▸ Work required: The reply should repeat all of the data word for word, with no pictures.

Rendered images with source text
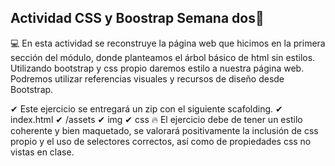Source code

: ## Actividad CSS y Boostrap Semana dos🔗
💻
En esta actividad se reconstruye la página web que hicimos en la primera sección del módulo, donde planteamos el árbol básico de html sin estilos. Utilizando bootstrap y css propio daremos estilo a nuestra página web. Podremos utilizar referencias visuales y recursos de diseño desde Bootstrap.

✔  Este ejercicio se entregará un zip con el siguiente scafolding.
 ✔  index.html
  ✔  /assets
        ✔  img
        ✔  css
🔥 El ejercicio debe de tener un estilo coherente y bien maquetado, se valorará positivamente la inclusión de css propio y el uso de selectores correctos, así como de propiedades css no vistas en clase.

▸ Answer:
Source code

: ## Actividad CSS y Boostrap Semana dos🔗
💻
En esta actividad se reconstruye la página web que hicimos en la primera sección del módulo, donde planteamos el árbol básico de html sin estilos. Utilizando bootstrap y css propio daremos estilo a nuestra página web. Podremos utilizar referencias visuales y recursos de diseño desde Bootstrap.

✔  Este ejercicio se entregará un zip con el siguiente scafolding.
 ✔  index.html
  ✔  /assets
        ✔  img
        ✔  css
🔥 El ejercicio debe de tener un estilo coherente y bien maquetado, se valorará positivamente la inclusión de css propio y el uso de selectores correctos, así como de propiedades css no vistas en clase.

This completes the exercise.